▶ _Task directions_
Down to the last character, repeat the data that follows.

▶ _Input data_
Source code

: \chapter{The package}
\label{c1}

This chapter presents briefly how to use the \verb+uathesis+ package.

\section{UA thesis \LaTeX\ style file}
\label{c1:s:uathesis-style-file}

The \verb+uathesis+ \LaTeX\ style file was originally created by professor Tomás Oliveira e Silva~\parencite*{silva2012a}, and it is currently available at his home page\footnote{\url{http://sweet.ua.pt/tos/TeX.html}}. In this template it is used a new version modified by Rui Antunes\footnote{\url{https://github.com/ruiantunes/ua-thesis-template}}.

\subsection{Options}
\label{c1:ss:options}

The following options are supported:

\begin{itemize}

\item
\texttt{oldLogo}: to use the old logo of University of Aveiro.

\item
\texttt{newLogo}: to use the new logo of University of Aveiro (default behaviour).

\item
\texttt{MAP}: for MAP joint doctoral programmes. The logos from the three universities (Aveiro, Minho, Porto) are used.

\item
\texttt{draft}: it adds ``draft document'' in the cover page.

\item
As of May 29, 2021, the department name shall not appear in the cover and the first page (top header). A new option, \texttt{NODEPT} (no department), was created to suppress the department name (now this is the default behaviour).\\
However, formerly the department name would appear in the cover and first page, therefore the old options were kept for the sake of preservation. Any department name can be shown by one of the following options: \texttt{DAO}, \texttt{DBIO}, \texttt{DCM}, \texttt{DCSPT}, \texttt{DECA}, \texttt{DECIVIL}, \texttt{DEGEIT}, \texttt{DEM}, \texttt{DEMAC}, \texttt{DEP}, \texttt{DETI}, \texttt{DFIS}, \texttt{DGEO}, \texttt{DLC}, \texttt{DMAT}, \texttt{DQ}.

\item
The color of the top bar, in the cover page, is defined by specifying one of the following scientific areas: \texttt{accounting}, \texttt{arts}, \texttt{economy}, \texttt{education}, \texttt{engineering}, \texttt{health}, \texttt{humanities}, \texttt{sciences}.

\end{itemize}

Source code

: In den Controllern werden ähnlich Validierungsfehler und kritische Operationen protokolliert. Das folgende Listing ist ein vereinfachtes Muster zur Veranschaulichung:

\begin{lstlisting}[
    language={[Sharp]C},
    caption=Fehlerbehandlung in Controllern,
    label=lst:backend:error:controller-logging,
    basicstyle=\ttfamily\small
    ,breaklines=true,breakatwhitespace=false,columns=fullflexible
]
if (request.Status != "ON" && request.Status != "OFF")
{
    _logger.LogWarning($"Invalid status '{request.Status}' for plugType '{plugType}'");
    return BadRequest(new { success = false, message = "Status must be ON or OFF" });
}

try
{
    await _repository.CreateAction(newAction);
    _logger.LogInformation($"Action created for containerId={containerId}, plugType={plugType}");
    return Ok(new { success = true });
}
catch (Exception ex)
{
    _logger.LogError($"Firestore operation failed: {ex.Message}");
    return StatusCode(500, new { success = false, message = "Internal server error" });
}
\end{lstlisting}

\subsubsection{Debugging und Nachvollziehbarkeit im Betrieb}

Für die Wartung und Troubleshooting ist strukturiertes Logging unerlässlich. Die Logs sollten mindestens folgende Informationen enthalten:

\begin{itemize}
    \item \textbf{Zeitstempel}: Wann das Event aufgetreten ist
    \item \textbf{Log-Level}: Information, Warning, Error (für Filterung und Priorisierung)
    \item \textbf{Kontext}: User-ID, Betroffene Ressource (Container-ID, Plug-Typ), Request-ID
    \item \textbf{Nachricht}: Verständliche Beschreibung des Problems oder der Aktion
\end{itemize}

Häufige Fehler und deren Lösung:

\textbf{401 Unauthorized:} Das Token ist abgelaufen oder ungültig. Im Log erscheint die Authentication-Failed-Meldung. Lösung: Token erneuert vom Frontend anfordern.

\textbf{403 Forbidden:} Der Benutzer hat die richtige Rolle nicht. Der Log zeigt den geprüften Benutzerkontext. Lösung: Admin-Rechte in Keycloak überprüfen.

▶ _Answer to this problem_
Source code

: \chapter{The package}
\label{c1}

This chapter presents briefly how to use the \verb+uathesis+ package.

\section{UA thesis \LaTeX\ style file}
\label{c1:s:uathesis-style-file}

The \verb+uathesis+ \LaTeX\ style file was originally created by professor Tomás Oliveira e Silva~\parencite*{silva2012a}, and it is currently available at his home page\footnote{\url{http://sweet.ua.pt/tos/TeX.html}}. In this template it is used a new version modified by Rui Antunes\footnote{\url{https://github.com/ruiantunes/ua-thesis-template}}.

\subsection{Options}
\label{c1:ss:options}

The following options are supported:

\begin{itemize}

\item
\texttt{oldLogo}: to use the old logo of University of Aveiro.

\item
\texttt{newLogo}: to use the new logo of University of Aveiro (default behaviour).

\item
\texttt{MAP}: for MAP joint doctoral programmes. The logos from the three universities (Aveiro, Minho, Porto) are used.

\item
\texttt{draft}: it adds ``draft document'' in the cover page.

\item
As of May 29, 2021, the department name shall not appear in the cover and the first page (top header). A new option, \texttt{NODEPT} (no department), was created to suppress the department name (now this is the default behaviour).\\
However, formerly the department name would appear in the cover and first page, therefore the old options were kept for the sake of preservation. Any department name can be shown by one of the following options: \texttt{DAO}, \texttt{DBIO}, \texttt{DCM}, \texttt{DCSPT}, \texttt{DECA}, \texttt{DECIVIL}, \texttt{DEGEIT}, \texttt{DEM}, \texttt{DEMAC}, \texttt{DEP}, \texttt{DETI}, \texttt{DFIS}, \texttt{DGEO}, \texttt{DLC}, \texttt{DMAT}, \texttt{DQ}.

\item
The color of the top bar, in the cover page, is defined by specifying one of the following scientific areas: \texttt{accounting}, \texttt{arts}, \texttt{economy}, \texttt{education}, \texttt{engineering}, \texttt{health}, \texttt{humanities}, \texttt{sciences}.

\end{itemize}

Source code

: In den Controllern werden ähnlich Validierungsfehler und kritische Operationen protokolliert. Das folgende Listing ist ein vereinfachtes Muster zur Veranschaulichung:

\begin{lstlisting}[
    language={[Sharp]C},
    caption=Fehlerbehandlung in Controllern,
    label=lst:backend:error:controller-logging,
    basicstyle=\ttfamily\small
    ,breaklines=true,breakatwhitespace=false,columns=fullflexible
]
if (request.Status != "ON" && request.Status != "OFF")
{
    _logger.LogWarning($"Invalid status '{request.Status}' for plugType '{plugType}'");
    return BadRequest(new { success = false, message = "Status must be ON or OFF" });
}

try
{
    await _repository.CreateAction(newAction);
    _logger.LogInformation($"Action created for containerId={containerId}, plugType={plugType}");
    return Ok(new { success = true });
}
catch (Exception ex)
{
    _logger.LogError($"Firestore operation failed: {ex.Message}");
    return StatusCode(500, new { success = false, message = "Internal server error" });
}
\end{lstlisting}

\subsubsection{Debugging und Nachvollziehbarkeit im Betrieb}

Für die Wartung und Troubleshooting ist strukturiertes Logging unerlässlich. Die Logs sollten mindestens folgende Informationen enthalten:

\begin{itemize}
    \item \textbf{Zeitstempel}: Wann das Event aufgetreten ist
    \item \textbf{Log-Level}: Information, Warning, Error (für Filterung und Priorisierung)
    \item \textbf{Kontext}: User-ID, Betroffene Ressource (Container-ID, Plug-Typ), Request-ID
    \item \textbf{Nachricht}: Verständliche Beschreibung des Problems oder der Aktion
\end{itemize}

Häufige Fehler und deren Lösung:

\textbf{401 Unauthorized:} Das Token ist abgelaufen oder ungültig. Im Log erscheint die Authentication-Failed-Meldung. Lösung: Token erneuert vom Frontend anfordern.

\textbf{403 Forbidden:} Der Benutzer hat die richtige Rolle nicht. Der Log zeigt den geprüften Benutzerkontext. Lösung: Admin-Rechte in Keycloak überprüfen.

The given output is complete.